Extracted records
------

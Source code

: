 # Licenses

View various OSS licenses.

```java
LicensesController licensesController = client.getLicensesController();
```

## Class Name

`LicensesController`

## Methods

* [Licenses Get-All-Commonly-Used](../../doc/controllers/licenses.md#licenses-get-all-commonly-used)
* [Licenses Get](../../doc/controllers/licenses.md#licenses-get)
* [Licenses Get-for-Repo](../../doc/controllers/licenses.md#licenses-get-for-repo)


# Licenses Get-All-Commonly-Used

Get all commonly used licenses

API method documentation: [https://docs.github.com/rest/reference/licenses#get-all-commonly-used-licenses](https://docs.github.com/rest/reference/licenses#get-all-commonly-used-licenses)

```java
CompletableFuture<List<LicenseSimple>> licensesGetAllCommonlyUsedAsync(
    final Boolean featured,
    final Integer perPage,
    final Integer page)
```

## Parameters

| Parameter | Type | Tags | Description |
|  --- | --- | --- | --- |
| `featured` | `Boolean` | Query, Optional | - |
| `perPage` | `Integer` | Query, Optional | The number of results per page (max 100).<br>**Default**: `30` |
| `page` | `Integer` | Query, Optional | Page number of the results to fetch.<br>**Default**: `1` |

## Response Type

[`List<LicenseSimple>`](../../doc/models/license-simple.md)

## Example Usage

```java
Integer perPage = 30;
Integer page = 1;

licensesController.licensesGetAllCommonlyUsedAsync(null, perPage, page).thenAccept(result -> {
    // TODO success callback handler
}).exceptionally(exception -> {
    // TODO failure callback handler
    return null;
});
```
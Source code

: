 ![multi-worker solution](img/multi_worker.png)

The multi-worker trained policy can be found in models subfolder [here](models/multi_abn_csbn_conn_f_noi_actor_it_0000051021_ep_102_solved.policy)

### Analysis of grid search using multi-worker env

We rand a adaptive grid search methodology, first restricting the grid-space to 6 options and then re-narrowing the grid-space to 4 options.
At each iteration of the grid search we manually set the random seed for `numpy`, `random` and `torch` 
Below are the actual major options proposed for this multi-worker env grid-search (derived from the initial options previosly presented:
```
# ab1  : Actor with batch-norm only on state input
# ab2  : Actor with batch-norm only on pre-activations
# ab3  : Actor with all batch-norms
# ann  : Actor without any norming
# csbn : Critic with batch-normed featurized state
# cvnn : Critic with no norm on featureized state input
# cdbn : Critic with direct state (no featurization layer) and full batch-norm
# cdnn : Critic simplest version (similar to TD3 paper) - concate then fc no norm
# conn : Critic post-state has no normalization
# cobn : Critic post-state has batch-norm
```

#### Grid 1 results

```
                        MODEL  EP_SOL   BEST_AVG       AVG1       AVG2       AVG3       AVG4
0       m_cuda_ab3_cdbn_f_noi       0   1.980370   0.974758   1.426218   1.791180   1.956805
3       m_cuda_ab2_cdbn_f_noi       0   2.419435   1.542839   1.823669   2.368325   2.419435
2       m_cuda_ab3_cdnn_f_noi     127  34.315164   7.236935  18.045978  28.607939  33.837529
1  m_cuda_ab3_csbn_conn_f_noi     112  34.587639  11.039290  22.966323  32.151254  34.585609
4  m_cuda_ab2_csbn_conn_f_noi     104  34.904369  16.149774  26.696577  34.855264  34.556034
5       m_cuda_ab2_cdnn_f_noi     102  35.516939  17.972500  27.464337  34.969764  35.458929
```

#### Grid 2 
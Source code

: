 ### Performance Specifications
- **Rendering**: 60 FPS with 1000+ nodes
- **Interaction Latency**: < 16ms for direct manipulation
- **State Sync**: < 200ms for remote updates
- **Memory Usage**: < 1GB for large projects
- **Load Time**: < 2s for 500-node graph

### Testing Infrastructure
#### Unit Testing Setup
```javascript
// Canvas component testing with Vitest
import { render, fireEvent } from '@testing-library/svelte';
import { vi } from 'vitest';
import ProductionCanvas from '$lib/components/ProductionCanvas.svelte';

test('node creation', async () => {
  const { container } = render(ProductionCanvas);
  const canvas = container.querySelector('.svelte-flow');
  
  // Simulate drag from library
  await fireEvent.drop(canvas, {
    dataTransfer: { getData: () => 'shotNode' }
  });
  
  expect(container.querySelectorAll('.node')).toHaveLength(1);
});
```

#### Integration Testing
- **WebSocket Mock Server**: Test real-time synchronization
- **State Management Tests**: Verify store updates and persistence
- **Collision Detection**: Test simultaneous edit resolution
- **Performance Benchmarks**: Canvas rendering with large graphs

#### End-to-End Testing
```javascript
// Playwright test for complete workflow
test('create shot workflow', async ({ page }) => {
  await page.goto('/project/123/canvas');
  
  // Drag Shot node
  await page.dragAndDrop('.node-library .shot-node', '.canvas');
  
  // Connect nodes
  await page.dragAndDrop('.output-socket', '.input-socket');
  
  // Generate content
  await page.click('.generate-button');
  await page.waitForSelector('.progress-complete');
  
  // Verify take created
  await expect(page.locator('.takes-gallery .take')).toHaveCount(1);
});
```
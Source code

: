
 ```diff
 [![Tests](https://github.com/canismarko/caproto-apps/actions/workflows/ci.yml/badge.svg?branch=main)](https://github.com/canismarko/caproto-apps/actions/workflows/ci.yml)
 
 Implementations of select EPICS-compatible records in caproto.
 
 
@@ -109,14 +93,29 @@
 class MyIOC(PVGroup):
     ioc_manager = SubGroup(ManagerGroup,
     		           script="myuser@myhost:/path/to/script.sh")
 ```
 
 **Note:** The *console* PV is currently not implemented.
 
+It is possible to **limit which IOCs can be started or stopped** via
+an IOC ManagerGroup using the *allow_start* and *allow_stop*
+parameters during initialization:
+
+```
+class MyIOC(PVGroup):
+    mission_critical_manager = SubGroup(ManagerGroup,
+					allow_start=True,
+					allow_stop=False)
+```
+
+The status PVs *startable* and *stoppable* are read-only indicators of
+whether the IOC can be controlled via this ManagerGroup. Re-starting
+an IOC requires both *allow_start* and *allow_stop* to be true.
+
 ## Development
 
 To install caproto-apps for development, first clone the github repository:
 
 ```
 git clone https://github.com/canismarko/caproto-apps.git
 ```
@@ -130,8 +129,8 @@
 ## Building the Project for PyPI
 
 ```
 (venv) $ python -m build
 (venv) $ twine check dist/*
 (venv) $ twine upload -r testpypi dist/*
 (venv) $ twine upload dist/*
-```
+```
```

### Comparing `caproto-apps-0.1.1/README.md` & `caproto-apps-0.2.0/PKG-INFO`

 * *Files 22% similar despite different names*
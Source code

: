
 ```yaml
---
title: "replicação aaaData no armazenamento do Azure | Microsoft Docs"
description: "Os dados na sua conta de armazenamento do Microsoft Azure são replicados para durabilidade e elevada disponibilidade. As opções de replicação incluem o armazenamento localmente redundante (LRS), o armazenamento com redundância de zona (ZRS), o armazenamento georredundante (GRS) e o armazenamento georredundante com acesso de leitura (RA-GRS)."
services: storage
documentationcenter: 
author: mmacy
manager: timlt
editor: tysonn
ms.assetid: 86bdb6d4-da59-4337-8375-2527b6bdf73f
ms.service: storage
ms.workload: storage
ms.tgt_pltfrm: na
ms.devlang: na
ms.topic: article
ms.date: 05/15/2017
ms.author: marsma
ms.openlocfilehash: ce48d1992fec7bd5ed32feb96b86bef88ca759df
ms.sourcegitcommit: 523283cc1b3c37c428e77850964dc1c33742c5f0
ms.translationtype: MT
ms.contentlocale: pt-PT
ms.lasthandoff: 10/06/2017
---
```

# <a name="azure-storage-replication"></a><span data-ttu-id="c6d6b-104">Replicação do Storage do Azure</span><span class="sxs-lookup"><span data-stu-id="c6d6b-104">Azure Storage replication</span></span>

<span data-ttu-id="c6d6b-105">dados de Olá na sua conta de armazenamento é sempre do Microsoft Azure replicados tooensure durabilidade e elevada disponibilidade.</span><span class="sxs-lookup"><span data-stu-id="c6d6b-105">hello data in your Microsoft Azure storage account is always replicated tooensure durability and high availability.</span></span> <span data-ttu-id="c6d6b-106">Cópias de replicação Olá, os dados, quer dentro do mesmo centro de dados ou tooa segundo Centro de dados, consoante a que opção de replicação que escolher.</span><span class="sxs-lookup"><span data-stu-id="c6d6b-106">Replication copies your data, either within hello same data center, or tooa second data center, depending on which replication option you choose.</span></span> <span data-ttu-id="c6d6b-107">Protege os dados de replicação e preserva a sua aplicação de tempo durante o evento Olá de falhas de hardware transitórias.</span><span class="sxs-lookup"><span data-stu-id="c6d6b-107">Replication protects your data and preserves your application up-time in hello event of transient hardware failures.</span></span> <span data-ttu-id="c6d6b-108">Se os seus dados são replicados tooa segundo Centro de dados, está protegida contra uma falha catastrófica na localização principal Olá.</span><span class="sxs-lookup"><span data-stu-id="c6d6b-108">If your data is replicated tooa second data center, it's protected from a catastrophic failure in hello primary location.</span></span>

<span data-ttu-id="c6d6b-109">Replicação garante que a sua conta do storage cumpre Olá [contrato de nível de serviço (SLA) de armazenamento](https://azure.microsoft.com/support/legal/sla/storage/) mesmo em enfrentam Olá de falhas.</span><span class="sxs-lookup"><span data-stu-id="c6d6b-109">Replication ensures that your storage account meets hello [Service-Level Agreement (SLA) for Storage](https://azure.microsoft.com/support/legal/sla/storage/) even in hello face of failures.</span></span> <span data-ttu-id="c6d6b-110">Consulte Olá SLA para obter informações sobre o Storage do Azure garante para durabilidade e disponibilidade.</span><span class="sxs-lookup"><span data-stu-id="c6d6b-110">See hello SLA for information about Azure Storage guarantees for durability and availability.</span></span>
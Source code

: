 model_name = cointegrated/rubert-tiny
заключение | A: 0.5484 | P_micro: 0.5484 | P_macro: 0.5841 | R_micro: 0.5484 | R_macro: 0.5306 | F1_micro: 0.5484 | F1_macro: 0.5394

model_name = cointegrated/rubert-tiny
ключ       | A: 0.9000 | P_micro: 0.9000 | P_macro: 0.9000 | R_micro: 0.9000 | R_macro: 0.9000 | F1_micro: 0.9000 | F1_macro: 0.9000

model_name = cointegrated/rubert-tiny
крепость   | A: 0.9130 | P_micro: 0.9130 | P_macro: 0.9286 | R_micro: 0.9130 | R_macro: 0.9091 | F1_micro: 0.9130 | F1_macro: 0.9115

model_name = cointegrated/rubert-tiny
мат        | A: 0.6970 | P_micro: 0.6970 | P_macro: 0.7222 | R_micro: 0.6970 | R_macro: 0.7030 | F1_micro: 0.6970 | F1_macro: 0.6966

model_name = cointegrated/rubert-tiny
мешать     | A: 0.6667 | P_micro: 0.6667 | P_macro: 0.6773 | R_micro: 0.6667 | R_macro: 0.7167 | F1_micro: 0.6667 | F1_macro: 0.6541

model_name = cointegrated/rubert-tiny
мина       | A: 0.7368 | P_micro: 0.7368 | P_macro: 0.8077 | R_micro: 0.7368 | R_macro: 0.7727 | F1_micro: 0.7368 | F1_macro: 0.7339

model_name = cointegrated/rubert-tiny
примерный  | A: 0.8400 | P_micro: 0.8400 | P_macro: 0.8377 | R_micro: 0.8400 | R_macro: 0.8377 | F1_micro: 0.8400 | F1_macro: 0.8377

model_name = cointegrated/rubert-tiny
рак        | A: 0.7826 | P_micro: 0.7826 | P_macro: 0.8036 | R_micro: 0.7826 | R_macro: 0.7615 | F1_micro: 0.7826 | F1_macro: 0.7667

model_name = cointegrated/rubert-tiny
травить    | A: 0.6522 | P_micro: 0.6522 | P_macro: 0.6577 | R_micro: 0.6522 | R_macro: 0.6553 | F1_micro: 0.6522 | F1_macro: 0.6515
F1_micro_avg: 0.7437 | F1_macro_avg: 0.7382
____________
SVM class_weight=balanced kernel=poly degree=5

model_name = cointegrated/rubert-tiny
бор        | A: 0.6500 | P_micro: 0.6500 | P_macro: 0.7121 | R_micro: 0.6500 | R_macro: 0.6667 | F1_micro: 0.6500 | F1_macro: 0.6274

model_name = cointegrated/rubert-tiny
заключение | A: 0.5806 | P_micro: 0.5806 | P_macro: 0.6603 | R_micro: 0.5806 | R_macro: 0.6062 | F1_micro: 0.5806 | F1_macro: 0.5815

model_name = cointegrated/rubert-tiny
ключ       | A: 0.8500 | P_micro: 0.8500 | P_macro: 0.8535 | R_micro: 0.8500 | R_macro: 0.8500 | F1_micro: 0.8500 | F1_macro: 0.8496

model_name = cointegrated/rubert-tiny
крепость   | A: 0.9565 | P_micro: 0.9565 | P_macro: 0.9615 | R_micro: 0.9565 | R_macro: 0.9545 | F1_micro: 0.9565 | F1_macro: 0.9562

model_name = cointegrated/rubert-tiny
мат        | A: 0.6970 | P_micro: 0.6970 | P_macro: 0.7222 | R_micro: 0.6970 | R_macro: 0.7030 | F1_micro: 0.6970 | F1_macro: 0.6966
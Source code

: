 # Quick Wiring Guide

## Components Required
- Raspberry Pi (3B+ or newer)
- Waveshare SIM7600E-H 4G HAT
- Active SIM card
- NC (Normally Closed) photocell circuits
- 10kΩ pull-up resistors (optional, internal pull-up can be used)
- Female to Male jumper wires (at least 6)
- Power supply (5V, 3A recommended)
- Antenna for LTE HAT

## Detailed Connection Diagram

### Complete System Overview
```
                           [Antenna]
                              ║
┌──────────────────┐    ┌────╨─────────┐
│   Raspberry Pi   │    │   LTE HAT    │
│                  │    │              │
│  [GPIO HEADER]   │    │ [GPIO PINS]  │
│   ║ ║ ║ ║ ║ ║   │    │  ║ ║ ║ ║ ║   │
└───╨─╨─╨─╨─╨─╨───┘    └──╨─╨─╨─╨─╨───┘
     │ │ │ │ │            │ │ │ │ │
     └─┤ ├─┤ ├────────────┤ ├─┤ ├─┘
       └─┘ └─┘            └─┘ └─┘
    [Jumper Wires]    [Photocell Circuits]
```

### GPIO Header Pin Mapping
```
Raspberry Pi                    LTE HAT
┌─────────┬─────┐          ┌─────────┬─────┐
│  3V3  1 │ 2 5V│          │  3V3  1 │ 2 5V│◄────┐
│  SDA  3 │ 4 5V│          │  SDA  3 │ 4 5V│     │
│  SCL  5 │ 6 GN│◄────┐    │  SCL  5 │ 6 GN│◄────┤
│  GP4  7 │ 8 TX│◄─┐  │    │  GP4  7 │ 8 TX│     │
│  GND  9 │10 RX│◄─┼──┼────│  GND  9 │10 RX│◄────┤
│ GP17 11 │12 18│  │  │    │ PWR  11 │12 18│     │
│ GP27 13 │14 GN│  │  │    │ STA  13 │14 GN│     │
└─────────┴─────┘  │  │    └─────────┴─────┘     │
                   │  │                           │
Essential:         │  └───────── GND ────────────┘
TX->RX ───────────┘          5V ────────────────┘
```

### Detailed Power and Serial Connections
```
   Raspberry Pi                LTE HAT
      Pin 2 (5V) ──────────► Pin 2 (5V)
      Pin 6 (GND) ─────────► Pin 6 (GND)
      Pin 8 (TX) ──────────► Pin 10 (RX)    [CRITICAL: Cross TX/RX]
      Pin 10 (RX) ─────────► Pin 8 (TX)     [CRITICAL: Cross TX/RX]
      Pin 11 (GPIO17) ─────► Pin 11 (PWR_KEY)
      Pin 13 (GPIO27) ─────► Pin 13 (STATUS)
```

------

■ ASSIGNED TASK
Above are some records; copy each line there that contains "Detailed".

■ ANSWER SPACE
## Detailed Connection Diagram
### Detailed Power and Serial Connections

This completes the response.